Close

Un film de Lukas Dhont

Grand Prix au dernier Festival de Cannes, Close confirme le talent de Lukas Dhont après Girl. Sorti en 2018, ce film racontaitl’histoire de Lara qui rêve de devenir danseuse étoile alors qu’elle est née dans un corps de garçon. Avec Close, Lukas Dhont creuse le sillon de la question  de l’identité en conflit avec le regard des autres, d’un groupe. « Je voulais essayer de parler des choses qui m’ont perturbé pendant l’enfance ou ma jeune adolescence. Je tenais surtout à parler d’un sujet extrêmement intime. »


© Menuet Diaphana

La tendresse et la douceur ne sont pas acceptables de la part d’un garçon. Dans la cour de récré du collège, Remi et Léo ne passent pas inaperçus. Léo pose la tête sur l’épaule de son ami. Ils sont assis en classe l’un à côté de l’autre, arrivent et repartent en même temps. Une élève leur demande s’ils « sont ensemble » et c’est un cataclysme qui s’abat sur Léo. L’idée que l’on pense que leur amitié ait quelque chose de sexuel lui est insupportable. Sa vie bascule et celle de Rémi. Plus rien ne sera comme avant : leurs jeux encore enfantins, les nuits passées ensemble quand ils dorment l’un chez l’autre, Léo plein d’admiration, qui dit à Rémi qu’il sera son manager car Rémi joue de la musique. Léo va s’éloigner de Rémi, se dérober lorsque celui-ci veut poser sa tête sur lui, allongés dans l’herbe, ne plus emprunter au même moment le chemin qu’ils parcourent ensemble à vélo entre chez eux et le collège et choisir de faire du hockey sur glace, un sport bien viril. Puis le drame survient. Malgré tout, Close échappe au sensationnel, à la sensiblerie. Film juste, tout de finesse, délicat dans l’expression des sentiments, il impressionne par la manière de traiter un sujet des plus difficiles.
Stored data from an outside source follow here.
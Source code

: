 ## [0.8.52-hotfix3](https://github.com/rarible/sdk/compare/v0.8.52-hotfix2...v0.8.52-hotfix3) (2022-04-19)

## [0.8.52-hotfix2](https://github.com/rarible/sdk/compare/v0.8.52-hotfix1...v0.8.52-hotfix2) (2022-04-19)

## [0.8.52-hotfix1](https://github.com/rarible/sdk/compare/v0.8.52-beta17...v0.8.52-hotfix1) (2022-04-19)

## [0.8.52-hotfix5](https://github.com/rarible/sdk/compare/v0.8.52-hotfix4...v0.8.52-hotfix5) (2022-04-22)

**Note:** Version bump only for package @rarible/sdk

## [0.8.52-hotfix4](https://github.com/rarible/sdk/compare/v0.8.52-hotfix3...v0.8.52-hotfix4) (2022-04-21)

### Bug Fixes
Magnifique duo d’interprètes pour incarner les deux jeunes garçons à la lisière de l’enfance et de l’adolescence ! Lukas Dhont en a casté des centaines et l’alchimie a été évidente entre ces deux-là qui ne se connaissaient pas. La belle idée du film est d’être situé à quelques kilomètres de Gand, dans la campagne, une région que connaît bien le réalisateur. Les parents de Léo exploitent une ferme floricole et le film s’ouvre sur la course des garçons dans des champs de fleurs, faisant la part belle aux corps en mouvement et à ce décor édénique au sens propre qui sera détruit en même temps que la relation des deux garçons. C’est la fin de la récolte avec une machine qui broie tout sur son passage, les couleurs de l’automne puis de l’hiver vont succéder aux couleurs vives et joyeuses de l’été et la glace du terrain de hockey, dure et froide, va remplacer les hautes herbes accueillantes. Le corps en mouvement sera corseté, emprisonné dans la tenue de hockeyeur si pesante sur les frêles épaules du garçon, le visage derrière la grille du casque évoquant à la fois la prison dans laquelle s’est enfermé Léo et une protection contre ses propres sentiments et son émotion, sa tristesse à fleur de peau prête de jaillir. La brutalité l’emporte sur la fragilité. 

Lukas Dhont a été inspiré par le livre de la psychologue Niobe Way, Deep Secrets, dans lequel elle suit 100 garçons entre 13 et 18 ans. À mesure des années, les adolescents qui grandissent ont du mal à parler de leur amitié quand d’aucuns disaient quelques années plus tôt que leur ami était la personne qu’ils aimaient le plus au monde. C’est encore ce livre qui a donné l’idée du titre du film : « l’expression revenait souvent : « close friendship ». C’est un mot incontournable pour évoquer l’amitié très proche entre ces deux garçons. C’est cette proximité questionnée qui déclenche le drame du film. Quand on perd quelqu’un, on cherche à retrouver une proximité avec l’être perdu. On est plongé dans une dimension philosophique. Ce mot illustre tout aussi bien l’idée d’être enfermé, de porter un masque et de ne pas pouvoir être soi-même. » Très émouvant et très fort, Close répond au souhait de Lukas Dhont qui était decréer avec son film  du cœur et du corps.